Most of us assume our PF is safely sitting with EPFO, the government body that holds crores of workers' retirement money. But some large companies run their own private PF trusts instead — and the government just opened a 6-month window for these trusts to get certified and compliant.
This window runs until December 2026. If your employer's trust doesn't get certified in time, it could face penalties or be shut down — and that means delays or complications when you try to withdraw your own money. Your PF isn't lost, but the hassle is real.
What this means for you
- If your employer runs a private PF trust, your retirement savings depend on that trust being properly certified — not just on the government.
- A non-compliant trust can be wound up, which can delay PF withdrawals — including the kind used for a home loan down payment.
- PF with EPFO directly is government-backed.
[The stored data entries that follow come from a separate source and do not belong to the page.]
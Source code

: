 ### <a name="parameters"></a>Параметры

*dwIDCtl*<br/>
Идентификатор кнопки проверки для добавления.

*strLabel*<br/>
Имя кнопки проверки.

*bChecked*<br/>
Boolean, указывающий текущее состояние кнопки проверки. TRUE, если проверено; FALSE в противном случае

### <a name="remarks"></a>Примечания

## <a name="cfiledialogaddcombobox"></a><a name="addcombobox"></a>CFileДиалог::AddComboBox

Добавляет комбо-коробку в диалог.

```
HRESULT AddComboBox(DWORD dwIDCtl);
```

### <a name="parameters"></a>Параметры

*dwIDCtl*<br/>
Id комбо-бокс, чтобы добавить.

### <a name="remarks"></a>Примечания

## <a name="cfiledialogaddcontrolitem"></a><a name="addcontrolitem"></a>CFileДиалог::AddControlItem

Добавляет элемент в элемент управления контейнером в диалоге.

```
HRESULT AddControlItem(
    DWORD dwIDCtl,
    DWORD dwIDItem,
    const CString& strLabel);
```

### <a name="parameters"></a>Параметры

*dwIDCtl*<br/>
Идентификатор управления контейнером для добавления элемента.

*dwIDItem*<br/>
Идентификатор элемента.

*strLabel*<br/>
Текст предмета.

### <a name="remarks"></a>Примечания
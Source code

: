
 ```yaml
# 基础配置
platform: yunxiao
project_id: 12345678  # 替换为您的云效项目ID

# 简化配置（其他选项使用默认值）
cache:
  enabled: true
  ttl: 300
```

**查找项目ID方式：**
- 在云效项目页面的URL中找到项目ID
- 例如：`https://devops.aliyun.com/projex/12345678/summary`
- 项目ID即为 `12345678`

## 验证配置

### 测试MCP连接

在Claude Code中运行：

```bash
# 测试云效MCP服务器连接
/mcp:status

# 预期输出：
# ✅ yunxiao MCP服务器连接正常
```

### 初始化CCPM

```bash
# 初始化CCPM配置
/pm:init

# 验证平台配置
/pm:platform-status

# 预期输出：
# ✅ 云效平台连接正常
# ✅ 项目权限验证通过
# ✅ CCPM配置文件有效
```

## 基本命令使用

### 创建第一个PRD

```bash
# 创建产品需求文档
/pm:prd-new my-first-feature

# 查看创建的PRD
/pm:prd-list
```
Private trusts are still regulated, but your employer's management of the trust matters more.
What you can do
- Check your salary slip — if it says "Exempted Establishment" under PF, it means your company runs its own trust, not EPFO. Ask HR if they're getting certified under this scheme before December 2026.
- Log into the EPFO member portal (passbook.epfindia.gov.in) — if your UAN shows a balance there, your PF is with EPFO and you're all good.
Two minutes with your salary slip today tells you exactly where your retirement money lives — and that peace of mind is worth it.